## ENTRIES PROVIDED:
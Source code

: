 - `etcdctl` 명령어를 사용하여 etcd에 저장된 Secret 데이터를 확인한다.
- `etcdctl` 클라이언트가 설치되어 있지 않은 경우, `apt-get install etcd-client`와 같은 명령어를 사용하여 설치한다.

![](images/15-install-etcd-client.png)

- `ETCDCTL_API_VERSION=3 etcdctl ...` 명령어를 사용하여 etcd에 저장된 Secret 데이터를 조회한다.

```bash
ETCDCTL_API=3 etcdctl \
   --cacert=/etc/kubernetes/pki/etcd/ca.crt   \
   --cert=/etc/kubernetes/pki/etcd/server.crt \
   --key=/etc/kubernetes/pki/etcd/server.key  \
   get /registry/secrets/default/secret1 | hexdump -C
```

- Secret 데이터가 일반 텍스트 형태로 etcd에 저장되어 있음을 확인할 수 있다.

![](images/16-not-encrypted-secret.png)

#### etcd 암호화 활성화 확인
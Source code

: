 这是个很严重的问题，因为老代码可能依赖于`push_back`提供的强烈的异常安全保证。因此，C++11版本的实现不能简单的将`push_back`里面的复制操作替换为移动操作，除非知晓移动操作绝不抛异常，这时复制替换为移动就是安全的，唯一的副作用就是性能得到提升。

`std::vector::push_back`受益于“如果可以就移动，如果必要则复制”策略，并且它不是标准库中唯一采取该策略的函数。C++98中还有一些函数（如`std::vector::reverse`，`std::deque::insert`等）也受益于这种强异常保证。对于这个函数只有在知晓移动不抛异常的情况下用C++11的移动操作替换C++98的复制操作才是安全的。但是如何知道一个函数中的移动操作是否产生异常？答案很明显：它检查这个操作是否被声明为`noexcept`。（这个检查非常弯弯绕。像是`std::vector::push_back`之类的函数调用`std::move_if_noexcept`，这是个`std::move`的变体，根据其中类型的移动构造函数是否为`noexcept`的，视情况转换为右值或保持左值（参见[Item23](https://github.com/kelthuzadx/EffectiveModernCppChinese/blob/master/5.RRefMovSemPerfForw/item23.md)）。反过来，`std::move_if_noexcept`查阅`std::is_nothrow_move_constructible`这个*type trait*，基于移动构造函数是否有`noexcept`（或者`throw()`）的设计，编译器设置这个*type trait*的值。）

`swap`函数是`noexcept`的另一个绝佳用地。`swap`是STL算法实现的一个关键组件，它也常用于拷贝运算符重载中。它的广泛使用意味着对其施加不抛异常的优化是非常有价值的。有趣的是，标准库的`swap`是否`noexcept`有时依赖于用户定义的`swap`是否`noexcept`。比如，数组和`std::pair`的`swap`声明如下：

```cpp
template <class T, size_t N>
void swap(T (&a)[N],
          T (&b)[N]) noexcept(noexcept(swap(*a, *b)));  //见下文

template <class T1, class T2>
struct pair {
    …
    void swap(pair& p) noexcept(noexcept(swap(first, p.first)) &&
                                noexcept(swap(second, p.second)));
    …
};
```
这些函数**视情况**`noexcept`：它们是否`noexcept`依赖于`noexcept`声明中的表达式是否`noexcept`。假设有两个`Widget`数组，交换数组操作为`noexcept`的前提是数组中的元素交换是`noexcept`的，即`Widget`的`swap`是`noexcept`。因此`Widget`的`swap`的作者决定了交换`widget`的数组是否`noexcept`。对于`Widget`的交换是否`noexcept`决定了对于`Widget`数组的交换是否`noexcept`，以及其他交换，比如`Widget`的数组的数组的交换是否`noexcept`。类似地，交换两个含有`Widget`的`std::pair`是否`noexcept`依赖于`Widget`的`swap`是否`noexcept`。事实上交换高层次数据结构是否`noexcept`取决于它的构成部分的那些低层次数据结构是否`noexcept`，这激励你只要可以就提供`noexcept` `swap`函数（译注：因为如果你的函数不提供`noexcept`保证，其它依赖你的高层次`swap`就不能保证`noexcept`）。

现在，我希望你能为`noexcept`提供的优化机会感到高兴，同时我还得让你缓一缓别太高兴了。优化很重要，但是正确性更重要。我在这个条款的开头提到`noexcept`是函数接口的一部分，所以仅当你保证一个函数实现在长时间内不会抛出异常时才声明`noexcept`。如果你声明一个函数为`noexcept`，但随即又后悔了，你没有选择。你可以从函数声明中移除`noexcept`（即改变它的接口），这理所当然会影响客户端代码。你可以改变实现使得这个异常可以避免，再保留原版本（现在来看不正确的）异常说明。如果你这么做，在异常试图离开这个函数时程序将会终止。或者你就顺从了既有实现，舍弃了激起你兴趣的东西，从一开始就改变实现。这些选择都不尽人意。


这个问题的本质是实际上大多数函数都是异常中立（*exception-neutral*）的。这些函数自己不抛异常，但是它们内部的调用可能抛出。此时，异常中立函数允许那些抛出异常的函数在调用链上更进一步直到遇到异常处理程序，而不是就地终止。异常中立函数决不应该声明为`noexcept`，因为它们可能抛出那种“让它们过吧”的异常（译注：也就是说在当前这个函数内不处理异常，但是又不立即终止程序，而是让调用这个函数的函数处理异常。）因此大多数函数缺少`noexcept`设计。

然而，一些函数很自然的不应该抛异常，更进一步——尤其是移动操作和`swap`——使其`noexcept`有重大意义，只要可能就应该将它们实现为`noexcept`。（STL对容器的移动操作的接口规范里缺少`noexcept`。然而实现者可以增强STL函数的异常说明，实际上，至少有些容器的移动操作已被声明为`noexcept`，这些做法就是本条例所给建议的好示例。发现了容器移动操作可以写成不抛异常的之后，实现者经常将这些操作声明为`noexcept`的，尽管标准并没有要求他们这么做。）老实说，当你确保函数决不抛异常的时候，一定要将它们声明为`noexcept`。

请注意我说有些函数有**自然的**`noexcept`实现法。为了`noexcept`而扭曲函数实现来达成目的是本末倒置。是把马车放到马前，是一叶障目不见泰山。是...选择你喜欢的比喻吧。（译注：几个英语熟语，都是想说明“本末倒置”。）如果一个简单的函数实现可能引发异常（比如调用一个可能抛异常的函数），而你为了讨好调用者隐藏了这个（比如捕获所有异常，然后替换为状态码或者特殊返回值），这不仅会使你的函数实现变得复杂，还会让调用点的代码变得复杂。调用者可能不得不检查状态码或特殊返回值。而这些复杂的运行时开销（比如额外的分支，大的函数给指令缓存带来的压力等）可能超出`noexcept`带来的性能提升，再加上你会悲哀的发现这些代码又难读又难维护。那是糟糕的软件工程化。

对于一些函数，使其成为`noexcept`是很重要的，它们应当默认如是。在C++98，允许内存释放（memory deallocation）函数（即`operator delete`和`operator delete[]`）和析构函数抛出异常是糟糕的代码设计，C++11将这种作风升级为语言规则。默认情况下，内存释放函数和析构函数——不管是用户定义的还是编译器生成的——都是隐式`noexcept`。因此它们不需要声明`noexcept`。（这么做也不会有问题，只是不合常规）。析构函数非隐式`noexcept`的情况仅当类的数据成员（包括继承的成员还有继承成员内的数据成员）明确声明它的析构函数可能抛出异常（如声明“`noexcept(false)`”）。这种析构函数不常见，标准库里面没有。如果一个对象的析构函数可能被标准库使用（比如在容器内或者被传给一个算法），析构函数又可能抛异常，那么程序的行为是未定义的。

## PROBLEM TO SOLVE:
If a line in the records contains the word "class", copy it.

## RESPONSE TO THIS EXERCISE:
template <class T, size_t N>
template <class T1, class T2>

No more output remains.